Friday, January 22, 2021

  • 1 lemon
  • 3/4 cup (150 g) + 2 tsp granulated sugar
  • 2 large eggs
  • 1/2 cup (110 g) sour cream
  • 1/2 cup (113 g) unsalted butter, melted
  • 4 teaspoons very finely chopped fresh rosemary
  • 1 teaspoon vanilla bean paste (or vanilla extract)
  • 3/4 teaspoon kosher salt (or a slightly generous 1/2 teaspoon kosher salt, if, like me, you use a saltier salt, like Morton)
  • 1 + 1/2 cups (190 g) all-purpose flour
  • 3/4 cup (110 g) dried currants (I was able to find some at a local Whole Foods)
  • 1 + 1/2 teaspoons baking powder
  • 1/4 teaspoon baking soda
  • Flaky salt, to finish (optional)
  1. Position a rack in the center of your oven and preheat the oven to 350 F.
  2. Lightly butter a 9-inch round pan, then line the bottom with a round of parchment and lightly butter that. Inspired by the ciambellone, I then coated my pan with granulated sugar instead of the usual flour, knocking out any excess sugar from the pan. As well as keeping the cake from sticking to the pan, the sugar forms a delicious sort of delicate crust on the outside of your cake that is absolutely delightful.
  3. Add your sugar to a large bowl.
  4. Zest the lemon directly into the sugar.
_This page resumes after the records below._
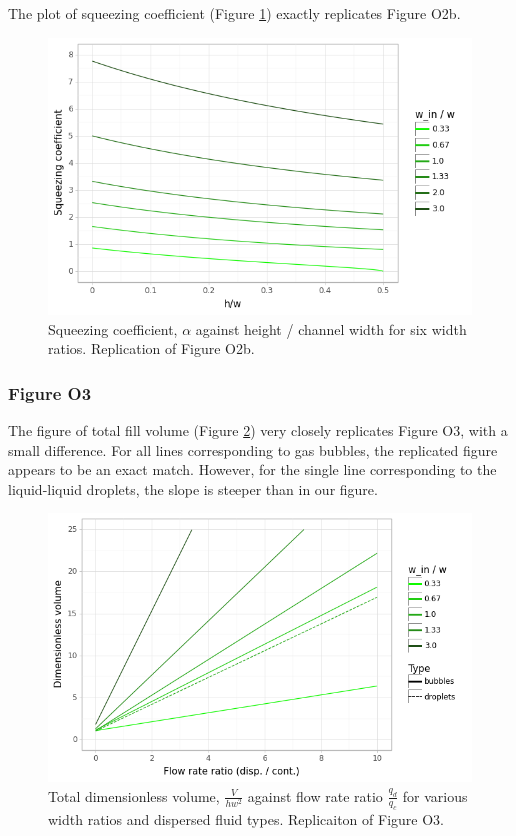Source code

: The plot of squeezing coefficient (Figure \ref{fig2b}) exactly replicates Figure O2b.

\begin{figure}[ht]
  \centering
  \includegraphics[width=0.8\linewidth]{../figures/fig_2b.png}
  \caption{Squeezing coefficient, $\alpha$ against height / channel width
  for six width ratios. Replication of Figure O2b.}
  \label{fig2b}
\end{figure}

\subsubsection{Figure O3}

The figure of total fill volume (Figure \ref{fig3}) very closely replicates Figure O3, with a small
difference. For all lines corresponding to gas bubbles, the replicated figure appears to be
an exact match. However, for the single line corresponding to the liquid-liquid droplets, the
slope is steeper than in our figure.

\begin{figure}[ht]
  \centering
  \includegraphics[width=0.8\linewidth]{../figures/fig_3.png}
  \caption{Total dimensionless volume, $\frac{V}{hw^2}$ against flow rate ratio $\frac{q_d}{q_c}$
  for various width ratios and dispersed fluid types. Replicaiton of Figure O3.}
  \label{fig3}
\end{figure}


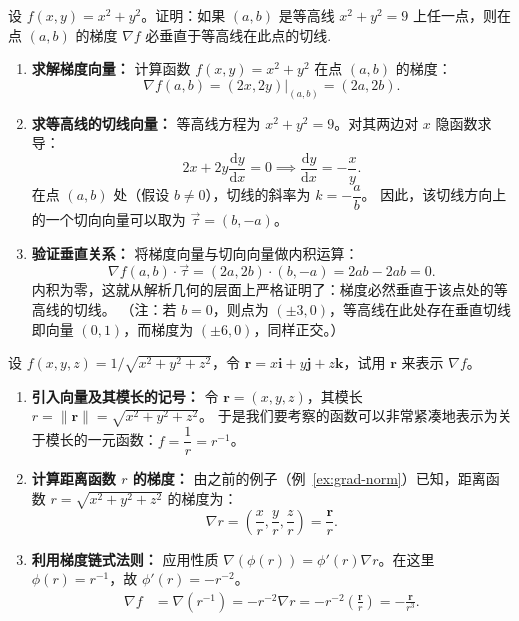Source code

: \documentclass[lang=cn,11pt]{elegantbook}
\begin{document}
\begin{exercise}[梯度与等高线正交性]
设 $f(x,y)=x^2+y^2$。证明：如果 $(a,b)$ 是等高线 $x^2+y^2=9$ 上任一点，则在点 $(a,b)$ 的梯度 $\nabla f$ 必垂直于等高线在此点的切线.
\end{exercise}

\begin{solution}
\begin{enumerate}
  \item \textbf{求解梯度向量：}
  计算函数 $f(x,y) = x^2+y^2$ 在点 $(a,b)$ 的梯度：
  \[ \nabla f(a,b) = (2x, 2y)\big|_{(a,b)} = (2a, 2b). \]

  \item \textbf{求等高线的切线向量：}
  等高线方程为 $x^2+y^2=9$。对其两边对 $x$ 隐函数求导：
  \[ 2x + 2y \frac{\mathrm{d}y}{\mathrm{d}x} = 0 \implies \frac{\mathrm{d}y}{\mathrm{d}x} = -\frac{x}{y}. \]
  在点 $(a,b)$ 处（假设 $b \neq 0$），切线的斜率为 $k = -\dfrac{a}{b}$。
  因此，该切线方向上的一个切向向量可以取为 $\vec{\tau} = (b, -a)$。

  \item \textbf{验证垂直关系：}
  将梯度向量与切向向量做内积运算：
  \[ \nabla f(a,b) \cdot \vec{\tau} = (2a, 2b) \cdot (b, -a) = 2ab - 2ab = 0. \]
  内积为零，这就从解析几何的层面上严格证明了：梯度必然垂直于该点处的等高线的切线。
  （注：若 $b=0$，则点为 $(\pm3, 0)$，等高线在此处存在垂直切线即向量 $(0, 1)$，而梯度为 $(\pm6, 0)$，同样正交。）
\end{enumerate}
\end{solution}

\begin{exercise}[向径表示法计算梯度]
设 $f(x,y,z)=1/\sqrt{x^2+y^2+z^2}$，令 $\boldsymbol{r}=x\boldsymbol{i}+y\boldsymbol{j}+z\boldsymbol{k}$，试用 $\boldsymbol{r}$ 来表示 $\nabla f$。
\end{exercise}

\begin{solution}
\begin{enumerate}
  \item \textbf{引入向量及其模长的记号：}
  令 $\boldsymbol{r} = (x,y,z)$，其模长 $r = \|\boldsymbol{r}\| = \sqrt{x^2+y^2+z^2}$。
  于是我们要考察的函数可以非常紧凑地表示为关于模长的一元函数：$f = \dfrac{1}{r} = r^{-1}$。

  \item \textbf{计算距离函数 $r$ 的梯度：}
  由之前的例子（例~\ref{ex:grad-norm}）已知，距离函数 $r = \sqrt{x^2+y^2+z^2}$ 的梯度为：
  \[ \nabla r = \left( \frac{x}{r}, \frac{y}{r}, \frac{z}{r} \right) = \frac{\boldsymbol{r}}{r}. \]

  \item \textbf{利用梯度链式法则：}
  应用性质 $\nabla(\phi(r)) = \phi'(r)\nabla r$。在这里 $\phi(r) = r^{-1}$，故 $\phi'(r) = -r^{-2}$。
  \begin{align*}
  \nabla f &= \nabla (r^{-1}) = -r^{-2} \nabla r = -r^{-2} \left(\frac{\boldsymbol{r}}{r}\right) = -\frac{\boldsymbol{r}}{r^3}.
  \end{align*}
\end{enumerate}
\end{solution}
\end{document}

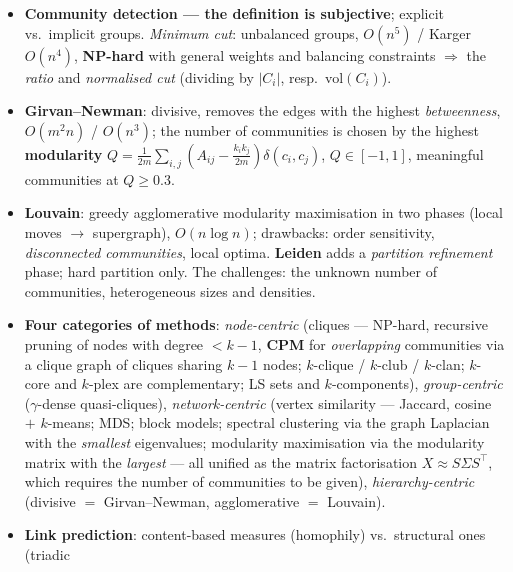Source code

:\documentclass[11pt,a4paper]{article}
\theoremstyle{definition}
\begin{document}
\begin{itemize}
      \emph{overlap}, a hierarchy of sub-communities. \emph{Bipartite cores} --- an $(i,j)$-core, fans
      $=$ hubs, centers $=$ authorities; pruning $+$ core generation; it finds only the cores, neither
      the themes nor the hierarchy. \emph{Named entity communities}: a graph from co-occurrences in a
      sentence $\to$ triangles $\to$ cores $\to$ clustering by textual similarity.
\item \textbf{Community detection --- the definition is subjective}; explicit vs.\ implicit groups.
      \emph{Minimum cut}: unbalanced groups, $O(n^5)$ / Karger $O(n^4)$, \textbf{NP-hard} with general
      weights and balancing constraints $\Rightarrow$ the \emph{ratio} and \emph{normalised cut}
      (dividing by $|C_i|$, resp.\ $\mathrm{vol}(C_i)$).
\item \textbf{Girvan--Newman}: divisive, removes the edges with the highest \emph{betweenness},
      $O(m^2n)$ / $O(n^3)$; the number of communities is chosen by the highest \textbf{modularity}
      $Q=\frac{1}{2m}\sum_{i,j}(A_{ij}-\frac{k_ik_j}{2m})\delta(c_i,c_j)$, $Q\in[-1,1]$, meaningful
      communities at $Q\ge 0.3$.
\item \textbf{Louvain}: greedy agglomerative modularity maximisation in two phases (local moves $\to$
      supergraph), $O(n\log n)$; drawbacks: order sensitivity, \emph{disconnected communities}, local
      optima. \textbf{Leiden} adds a \emph{partition refinement} phase; hard partition only. The
      challenges: the unknown number of communities, heterogeneous sizes and densities.
\item \textbf{Four categories of methods}: \emph{node-centric} (cliques --- NP-hard, recursive pruning
      of nodes with degree $<k-1$, \textbf{CPM} for \emph{overlapping} communities via a clique graph
      of cliques sharing $k-1$ nodes; $k$-clique / $k$-club / $k$-clan; $k$-core and $k$-plex are
      complementary; LS sets and $k$-components), \emph{group-centric} ($\gamma$-dense quasi-cliques),
      \emph{network-centric} (vertex similarity --- Jaccard, cosine $+$ $k$-means; MDS; block models;
      spectral clustering via the graph Laplacian with the \emph{smallest} eigenvalues; modularity
      maximisation via the modularity matrix with the \emph{largest} --- all unified as the matrix
      factorisation $X\approx S\Sigma S^{\!\top}$, which requires the number of communities to be
      given), \emph{hierarchy-centric} (divisive $=$ Girvan--Newman, agglomerative $=$ Louvain).
\item \textbf{Link prediction}: content-based measures (homophily) vs.\ structural ones (triadic

\end{itemize}
\end{document}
Using your fingertips, rub the zest into the sugar until the mixture resembles wet sand; this releases the essential oils from the zest, so you really capture all that zingy, lemony flavor.
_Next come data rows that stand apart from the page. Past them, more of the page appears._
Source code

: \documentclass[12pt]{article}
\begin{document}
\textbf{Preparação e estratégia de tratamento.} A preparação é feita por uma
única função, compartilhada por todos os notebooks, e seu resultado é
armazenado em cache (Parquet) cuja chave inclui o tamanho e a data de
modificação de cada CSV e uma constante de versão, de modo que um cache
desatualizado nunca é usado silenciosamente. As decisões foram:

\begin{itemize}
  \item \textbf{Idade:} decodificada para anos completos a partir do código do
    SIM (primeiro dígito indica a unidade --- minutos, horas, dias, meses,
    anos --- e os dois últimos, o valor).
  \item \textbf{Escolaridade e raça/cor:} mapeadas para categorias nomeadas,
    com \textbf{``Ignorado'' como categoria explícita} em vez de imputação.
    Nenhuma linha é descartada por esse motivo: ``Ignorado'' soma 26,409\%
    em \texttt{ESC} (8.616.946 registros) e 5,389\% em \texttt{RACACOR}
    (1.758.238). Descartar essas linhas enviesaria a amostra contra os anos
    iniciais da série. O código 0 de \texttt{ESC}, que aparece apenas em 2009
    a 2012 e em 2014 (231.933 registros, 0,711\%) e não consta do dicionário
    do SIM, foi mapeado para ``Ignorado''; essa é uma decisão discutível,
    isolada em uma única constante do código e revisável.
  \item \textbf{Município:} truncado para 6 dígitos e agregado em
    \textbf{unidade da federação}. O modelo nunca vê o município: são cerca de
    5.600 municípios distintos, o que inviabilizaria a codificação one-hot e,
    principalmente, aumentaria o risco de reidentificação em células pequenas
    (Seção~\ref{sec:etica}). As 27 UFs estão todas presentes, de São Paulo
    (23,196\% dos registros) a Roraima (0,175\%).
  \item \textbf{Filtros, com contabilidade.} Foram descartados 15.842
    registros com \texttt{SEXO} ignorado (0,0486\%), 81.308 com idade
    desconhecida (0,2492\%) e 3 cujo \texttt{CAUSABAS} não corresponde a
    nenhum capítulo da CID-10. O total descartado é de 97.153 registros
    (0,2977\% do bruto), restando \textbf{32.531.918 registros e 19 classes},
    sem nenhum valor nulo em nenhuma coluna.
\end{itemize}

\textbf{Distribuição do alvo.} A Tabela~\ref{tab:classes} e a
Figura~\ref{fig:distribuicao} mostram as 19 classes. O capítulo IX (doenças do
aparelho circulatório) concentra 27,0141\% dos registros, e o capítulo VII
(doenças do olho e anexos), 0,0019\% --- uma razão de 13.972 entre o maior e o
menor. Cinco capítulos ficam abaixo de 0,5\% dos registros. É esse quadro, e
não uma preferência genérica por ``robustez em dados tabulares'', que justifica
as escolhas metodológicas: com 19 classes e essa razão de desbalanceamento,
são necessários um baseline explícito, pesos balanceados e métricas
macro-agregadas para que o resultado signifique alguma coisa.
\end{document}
  5. Add 3/4 cup (150 g) of sugar and the eggs and whisk until pale and foamy, about 1 minute.
  6. Add the sour cream, butter, rosemary, vanilla, and kosher salt. Whisk until smooth. With the rosemary, it sort of looked like I was making an omlette at this point. I promise you aren’t.
  7. Add the flour, currants, baking powder, and baking soda to the bowl and stir with a rubber spatula until well-combined and smooth.
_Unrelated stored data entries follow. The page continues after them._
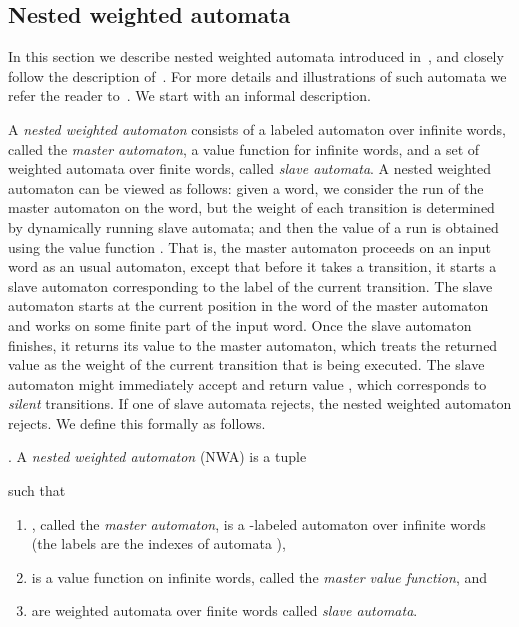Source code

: \documentclass{lmcs}
\newcommand{\Paragraph}[1]{\noindent{\textbf{#1}}}
\begin{document}
\subsection{Nested weighted automata}
In this section we describe nested weighted automata introduced in~\cite{nested},
and closely follow the description of~\cite{nested}.
For more details and illustrations of such automata we refer the reader
to~\cite{nested}.
We start with an informal description.


\smallskip
{}
A \emph{nested weighted automaton} consists of a labeled automaton over infinite words,
called the \emph{master automaton}, a value function  for infinite words,
and a set of weighted automata over finite words, called \emph{slave automata}.
A nested weighted automaton can be viewed as follows:
given a word, we consider the run of the master automaton on the word,
but the weight of each transition is determined by dynamically running
slave automata; and then the value of a run is obtained using the
value function .
That is, the master automaton proceeds on an input word as an usual automaton,
except that before it takes a transition, it starts a slave automaton
corresponding to the label of the current transition.
The slave automaton starts at the current position in the word of the master automaton
and works on some finite part of the input word. Once the slave automaton finishes,
it returns its value to the master automaton, which treats the returned
value as the weight of the current transition that is being executed.
The slave automaton might immediately accept and return value ,
which corresponds to \emph{silent} transitions.
If one of slave automata rejects, the nested weighted automaton rejects.
We define this formally as follows.

\smallskip

\Paragraph{Nested weighted automata}.
A \emph{nested weighted automaton} (NWA)  is a tuple

such that

\begin{enumerate}
\item , called the \emph{master automaton}, is a -labeled automaton over infinite words
(the labels are the indexes of automata ),
\item  is a value function on infinite words, called the \emph{master value function}, and
\item  are weighted automata over finite words called \emph{slave automata}.
\end{enumerate}
\smallskip
\end{document}
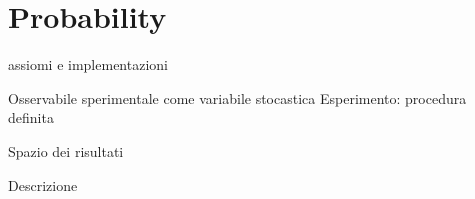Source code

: \section{Probability}

\begin{frame}{assiomi e implementazioni}
\begin{block}{Osservabile sperimentale come variabile stocastica}
Esperimento: procedura definita
\end{block}

\begin{block}{Spazio dei risultati}

\end{block}



\end{frame}

\begin{wordonframe}{Descrizione}

\end{wordonframe}


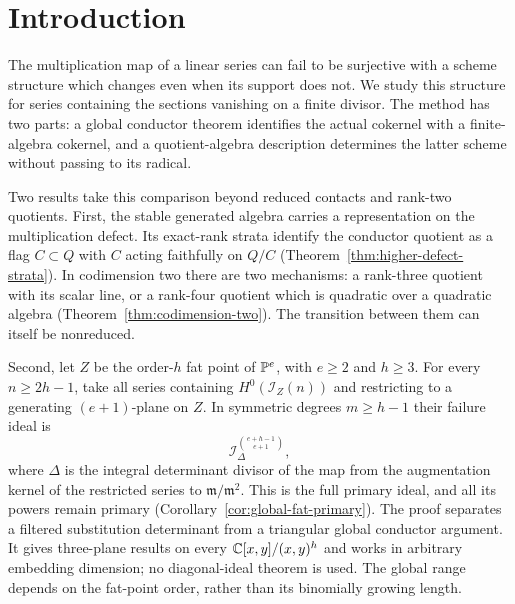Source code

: \section{Introduction}
\label{sec:conductor-introduction}
The multiplication map of a linear series can fail to be surjective
with a scheme structure which changes even when its support does
not. We study this structure for series containing the sections
vanishing on a finite divisor. The method has two parts: a global
conductor theorem identifies the actual cokernel with a finite-algebra
cokernel, and a quotient-algebra description determines the latter
scheme without passing to its radical.

Two results take this comparison beyond reduced contacts and rank-two
quotients. First, the stable generated algebra carries a representation
on the multiplication defect. Its exact-rank strata identify the
conductor quotient as a flag $C\subset Q$ with $C$ acting faithfully
on $Q/C$ (Theorem~\ref{thm:higher-defect-strata}). In codimension two
there are two mechanisms: a rank-three quotient with its scalar line,
or a rank-four quotient which is quadratic over a quadratic algebra
(Theorem~\ref{thm:codimension-two}). The transition between them can
itself be nonreduced.

Second, let $Z$ be the order-$h$ fat point of $\Pj^e$, with $e\ge2$
and $h\ge3$. For every $n\ge2h-1$, take all series containing
$H^0(\mathcal I_Z(n))$ and restricting to a generating $(e+1)$-plane
on $Z$. In symmetric degrees $m\ge h-1$ their failure ideal is
\begin{equation}\label{eq:intro-fat-main}
 \mathcal I_\Delta^{\binom{e+h-1}{e+1}},
\end{equation}
where $\Delta$ is the integral determinant divisor of the map from
the augmentation kernel of the restricted series to
$\mathfrak m/\mathfrak m^2$. This is the full primary ideal, and
all its powers remain primary (Corollary~\ref{cor:global-fat-primary}).
The proof separates a filtered substitution determinant from a
triangular global conductor argument. It gives three-plane results
on every $\C[x,y]/(x,y)^h$ and works in arbitrary embedding dimension;
no diagonal-ideal theorem is used. The global range depends on the
fat-point order, rather than its binomially growing length.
  8. Pour the batter into the prepared pan, tap the pan gently on the counter to release any air bubbles, and smooth the top of the batter with your spatula, if needed. Sprinkle the remaining 2 teaspoons of sugar and a dash of flaky salt over the top. The flaky salt here is optional; I didn’t feel the need to add it this time around, but if you like that sweet-and-salty thing, go for it, just don’t go wild — a little pinch scattered evenly across the top of the cake is sufficient.
  9. Bake the cake until puffed and golden, and a tester (toothpick!) inserted into the center comes out clean, 30–40 minutes.
  10. Set the pan on a rack to cool. After about 15 minutes, run a butter knife along the edge of your cake to make sure it releases cleanly from the pan, and gently turn the cake out of the pan. Peel off the parchment round from the bottom of the cake, and flip it back right-side-up onto a cooling rack to cool completely.
  11. Once cool, you can store the cake, well-wrapped or in Tupperware, at room temperature for up to three days. It’s possibly delicious even longer, but we’ve never gone past the three-day mark in my house. Oops.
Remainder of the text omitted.